YOUR OBJECTIVE: Using the records below, locate all lines containing "ganache" and return them.

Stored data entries
################

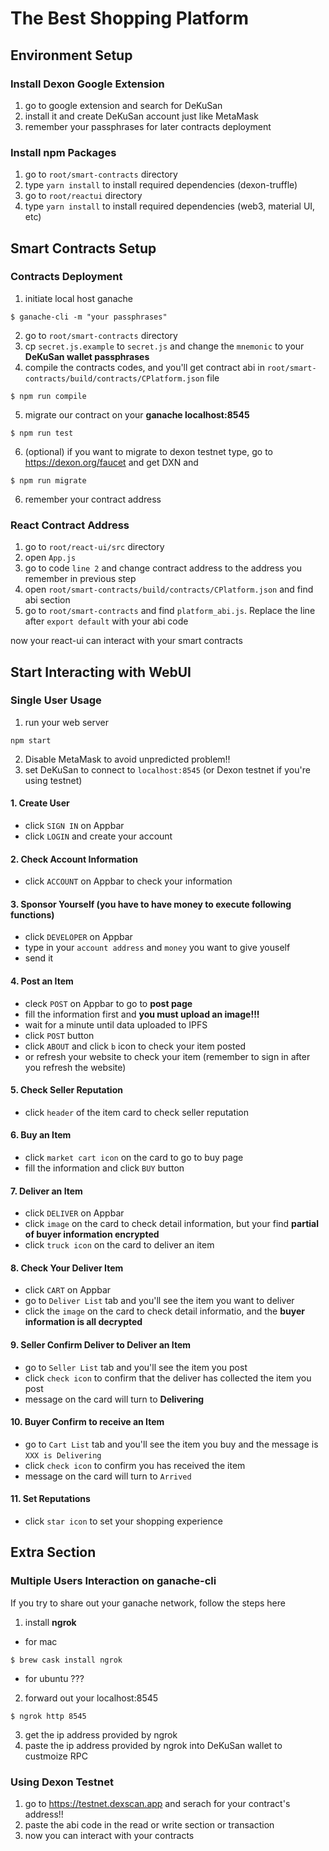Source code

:# The Best Shopping Platform
<!-- ## Get Started -->

## Environment Setup

### Install Dexon Google Extension
1. go to google extension and search for DeKuSan
2. install it and create DeKuSan account just like MetaMask
3. remember your passphrases for later contracts deployment

### Install npm Packages
1. go to `root/smart-contracts` directory
2. type `yarn install` to install required dependencies (dexon-truffle)
3. go to `root/reactui` directory
4. type `yarn install` to install required dependencies (web3, material UI, etc)

## Smart Contracts Setup

### Contracts Deployment
1. initiate local host ganache
```
$ ganache-cli -m "your passphrases"
```

2. go to `root/smart-contracts` directory
3. cp `secret.js.example` to `secret.js` and change the `mnemonic` to your **DeKuSan wallet passphrases**
4. compile the contracts codes, and you'll get contract abi in `root/smart-contracts/build/contracts/CPlatform.json` file
```
$ npm run compile
```

5. migrate our contract on your **ganache localhost:8545**
```
$ npm run test
```
6. (optional) if you want to migrate to dexon testnet type, go to https://dexon.org/faucet and get DXN and
```
$ npm run migrate
```
6. remember your contract address

### React Contract Address
1. go to `root/react-ui/src` directory
2. open `App.js`
3. go to code `line 2` and change contract address to the address you remember in previous step
4. open `root/smart-contracts/build/contracts/CPlatform.json` and find abi section
5. go to `root/smart-contracts` and find `platform_abi.js`. Replace the line after `export default` with your abi code

now your react-ui can interact with your smart contracts

## Start Interacting with WebUI

### Single User Usage

1. run your web server
```
npm start
```
2. Disable MetaMask to avoid unpredicted problem!!
3. set DeKuSan to connect to `localhost:8545` (or Dexon testnet if you're using testnet)

#### 1. Create User
* click `SIGN IN` on Appbar
* click `LOGIN` and create your account

#### 2. Check Account Information
* click `ACCOUNT` on Appbar to check your information
#### 3. Sponsor Yourself (you have to have money to execute following functions)
* click `DEVELOPER` on Appbar
* type in your `account address` and `money` you want to give youself
* send it
#### 4. Post an Item
* cleck `POST` on Appbar to go to **post page**
* fill the information first and **you must upload an image!!!**
* wait for a minute until data uploaded to IPFS
* click `POST` button
* click `ABOUT` and click `b` icon to check your item posted
* or refresh your website to check your item (remember to sign in after you refresh the website)

#### 5. Check Seller Reputation
* click `header` of the item card to check seller reputation
#### 6. Buy an Item
* click `market cart icon` on the card to go to buy page
* fill the information and click `BUY` button
#### 7. Deliver an Item
* click `DELIVER` on Appbar
* click `image` on the card to check detail information, but your find **partial of buyer information encrypted**
* click `truck icon` on the card to deliver an item
#### 8. Check Your Deliver Item
* click `CART` on Appbar
* go to `Deliver List` tab and you'll see the item you want to deliver
* click the `image` on the card to check detail informatio, and the **buyer information is all decrypted**

#### 9. Seller Confirm Deliver to Deliver an Item
* go to `Seller List` tab and you'll see the item you post
* click `check icon` to confirm that the deliver has collected the item you post
* message on the card will turn to **Delivering**
#### 10. Buyer Confirm to receive an Item
* go to `Cart List` tab and you'll see the item you buy and the message is `XXX is Delivering`
* click `check icon` to confirm you has received the item
* message on the card will turn to `Arrived`
#### 11. Set Reputations
* click `star icon` to set your shopping experience


## Extra Section
### Multiple Users Interaction on ganache-cli
If you try to share out your ganache network, follow the steps here
1. install **ngrok**
* for mac
```
$ brew cask install ngrok
```
* for ubuntu ???
2. forward out your localhost:8545
```
$ ngrok http 8545
```
3. get the ip address provided by ngrok
4. paste the ip address provided by ngrok into DeKuSan wallet to custmoize RPC

### Using Dexon Testnet
1. go to https://testnet.dexscan.app and serach for your contract's address!!
2. paste the abi code in the read or write section or transaction
3. now you can interact with your contracts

################

RESPONSE AREA:
1. initiate local host ganache
$ ganache-cli -m "your passphrases"
5. migrate our contract on your **ganache localhost:8545**
### Multiple Users Interaction on ganache-cli
If you try to share out your ganache network, follow the steps here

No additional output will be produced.